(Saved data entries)
• • •

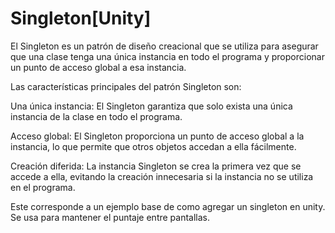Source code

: # Singleton[Unity]
El Singleton es un patrón de diseño creacional que se utiliza para asegurar que una clase tenga una única instancia en todo el programa y proporcionar un punto de acceso global a esa instancia.

Las características principales del patrón Singleton son:

Una única instancia: El Singleton garantiza que solo exista una única instancia de la clase en todo el programa.

Acceso global: El Singleton proporciona un punto de acceso global a la instancia, lo que permite que otros objetos accedan a ella fácilmente.

Creación diferida: La instancia Singleton se crea la primera vez que se accede a ella, evitando la creación innecesaria si la instancia no se utiliza en el programa.


Este corresponde a un ejemplo base de como agregar un singleton en unity. Se usa para mantener el puntaje entre pantallas.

• • •

**YOUR GOAL**.
A faithful copy of every entry is needed, omitting each image.

**ANSWER TO THIS EXERCISE**.
Source code

: # Singleton[Unity]
El Singleton es un patrón de diseño creacional que se utiliza para asegurar que una clase tenga una única instancia en todo el programa y proporcionar un punto de acceso global a esa instancia.

Las características principales del patrón Singleton son:

Una única instancia: El Singleton garantiza que solo exista una única instancia de la clase en todo el programa.

Acceso global: El Singleton proporciona un punto de acceso global a la instancia, lo que permite que otros objetos accedan a ella fácilmente.

Creación diferida: La instancia Singleton se crea la primera vez que se accede a ella, evitando la creación innecesaria si la instancia no se utiliza en el programa.


Este corresponde a un ejemplo base de como agregar un singleton en unity. Se usa para mantener el puntaje entre pantallas.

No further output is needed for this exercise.